WHAT THE EXERCISE ASKS
Scan the entries below. Report each line where the string "domain" occurs.

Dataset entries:

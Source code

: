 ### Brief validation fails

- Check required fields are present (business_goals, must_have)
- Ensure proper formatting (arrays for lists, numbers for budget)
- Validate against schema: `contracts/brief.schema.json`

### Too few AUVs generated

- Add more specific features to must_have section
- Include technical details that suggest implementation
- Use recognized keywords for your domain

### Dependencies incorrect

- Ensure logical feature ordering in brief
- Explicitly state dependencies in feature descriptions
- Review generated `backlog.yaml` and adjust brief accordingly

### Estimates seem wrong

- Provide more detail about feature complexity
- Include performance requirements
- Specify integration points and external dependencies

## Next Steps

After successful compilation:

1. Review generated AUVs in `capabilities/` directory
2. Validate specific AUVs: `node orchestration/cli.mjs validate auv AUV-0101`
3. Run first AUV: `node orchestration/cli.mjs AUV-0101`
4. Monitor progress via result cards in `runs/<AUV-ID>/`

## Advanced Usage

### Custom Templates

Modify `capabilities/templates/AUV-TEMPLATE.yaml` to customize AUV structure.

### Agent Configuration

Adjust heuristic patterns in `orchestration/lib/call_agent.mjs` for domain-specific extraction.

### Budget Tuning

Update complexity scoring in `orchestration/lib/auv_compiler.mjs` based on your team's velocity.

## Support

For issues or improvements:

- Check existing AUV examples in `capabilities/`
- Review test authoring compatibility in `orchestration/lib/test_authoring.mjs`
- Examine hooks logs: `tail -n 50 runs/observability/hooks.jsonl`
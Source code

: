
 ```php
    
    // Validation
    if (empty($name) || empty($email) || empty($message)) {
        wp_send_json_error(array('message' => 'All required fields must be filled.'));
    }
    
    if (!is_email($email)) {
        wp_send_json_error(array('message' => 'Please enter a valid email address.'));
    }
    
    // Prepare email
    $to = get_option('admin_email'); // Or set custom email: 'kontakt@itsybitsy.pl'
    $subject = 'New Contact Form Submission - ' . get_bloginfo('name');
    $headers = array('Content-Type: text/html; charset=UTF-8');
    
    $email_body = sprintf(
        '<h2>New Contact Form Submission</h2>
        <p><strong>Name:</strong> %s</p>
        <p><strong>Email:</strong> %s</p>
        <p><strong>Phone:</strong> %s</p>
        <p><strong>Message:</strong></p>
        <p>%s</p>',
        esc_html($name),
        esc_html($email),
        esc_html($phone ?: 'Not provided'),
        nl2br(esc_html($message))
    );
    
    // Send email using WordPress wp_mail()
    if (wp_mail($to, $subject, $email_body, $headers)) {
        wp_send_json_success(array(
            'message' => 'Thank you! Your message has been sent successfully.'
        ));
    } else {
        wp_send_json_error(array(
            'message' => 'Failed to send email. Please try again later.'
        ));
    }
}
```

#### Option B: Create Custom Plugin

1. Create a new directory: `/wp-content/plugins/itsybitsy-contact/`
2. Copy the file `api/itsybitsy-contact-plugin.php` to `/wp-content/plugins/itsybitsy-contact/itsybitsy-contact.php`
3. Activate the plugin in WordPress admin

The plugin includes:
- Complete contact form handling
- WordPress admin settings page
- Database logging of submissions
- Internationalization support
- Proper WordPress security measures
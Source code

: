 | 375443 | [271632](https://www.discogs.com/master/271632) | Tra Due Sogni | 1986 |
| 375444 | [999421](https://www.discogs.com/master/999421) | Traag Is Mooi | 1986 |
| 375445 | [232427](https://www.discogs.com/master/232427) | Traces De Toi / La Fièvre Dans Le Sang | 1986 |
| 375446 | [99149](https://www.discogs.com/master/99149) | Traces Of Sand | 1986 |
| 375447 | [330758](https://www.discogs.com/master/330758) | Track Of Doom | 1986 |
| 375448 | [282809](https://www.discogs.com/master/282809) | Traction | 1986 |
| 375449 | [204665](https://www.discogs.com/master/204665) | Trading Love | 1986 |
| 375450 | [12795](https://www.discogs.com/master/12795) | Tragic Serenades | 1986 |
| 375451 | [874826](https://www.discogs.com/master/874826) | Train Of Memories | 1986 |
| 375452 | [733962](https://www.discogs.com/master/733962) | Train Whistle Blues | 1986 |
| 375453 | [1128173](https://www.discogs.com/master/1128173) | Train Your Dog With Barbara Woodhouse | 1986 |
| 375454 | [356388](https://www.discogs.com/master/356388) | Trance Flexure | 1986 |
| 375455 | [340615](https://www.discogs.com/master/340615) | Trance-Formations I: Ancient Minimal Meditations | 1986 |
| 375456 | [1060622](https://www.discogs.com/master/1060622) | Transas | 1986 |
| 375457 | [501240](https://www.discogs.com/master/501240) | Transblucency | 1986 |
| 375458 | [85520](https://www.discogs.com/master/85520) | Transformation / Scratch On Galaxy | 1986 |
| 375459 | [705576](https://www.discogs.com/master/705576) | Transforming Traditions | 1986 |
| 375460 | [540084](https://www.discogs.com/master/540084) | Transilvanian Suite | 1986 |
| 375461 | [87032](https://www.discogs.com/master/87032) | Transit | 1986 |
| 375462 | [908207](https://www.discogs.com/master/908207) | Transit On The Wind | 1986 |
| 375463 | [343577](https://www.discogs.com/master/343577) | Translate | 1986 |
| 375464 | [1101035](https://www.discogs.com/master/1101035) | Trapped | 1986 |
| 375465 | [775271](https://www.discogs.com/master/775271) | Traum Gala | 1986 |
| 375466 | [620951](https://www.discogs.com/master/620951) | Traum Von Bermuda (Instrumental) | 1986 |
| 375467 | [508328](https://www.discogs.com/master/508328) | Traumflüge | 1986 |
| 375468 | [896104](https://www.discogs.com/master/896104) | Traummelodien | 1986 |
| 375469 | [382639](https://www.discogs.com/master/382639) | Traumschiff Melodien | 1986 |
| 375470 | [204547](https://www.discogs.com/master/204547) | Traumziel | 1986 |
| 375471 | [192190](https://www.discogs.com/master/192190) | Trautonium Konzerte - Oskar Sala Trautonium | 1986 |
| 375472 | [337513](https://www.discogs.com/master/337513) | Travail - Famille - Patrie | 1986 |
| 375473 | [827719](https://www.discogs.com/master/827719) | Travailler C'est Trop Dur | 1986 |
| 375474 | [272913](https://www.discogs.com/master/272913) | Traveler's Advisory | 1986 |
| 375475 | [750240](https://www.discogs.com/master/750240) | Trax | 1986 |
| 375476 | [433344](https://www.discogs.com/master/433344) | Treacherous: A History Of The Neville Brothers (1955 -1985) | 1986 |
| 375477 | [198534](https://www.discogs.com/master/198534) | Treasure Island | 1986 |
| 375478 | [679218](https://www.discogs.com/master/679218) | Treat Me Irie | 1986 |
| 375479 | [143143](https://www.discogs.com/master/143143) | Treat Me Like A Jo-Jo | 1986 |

SOLUTION TO THE PROBLEM
- Use recognized keywords for your domain
Adjust heuristic patterns in `orchestration/lib/call_agent.mjs` for domain-specific extraction.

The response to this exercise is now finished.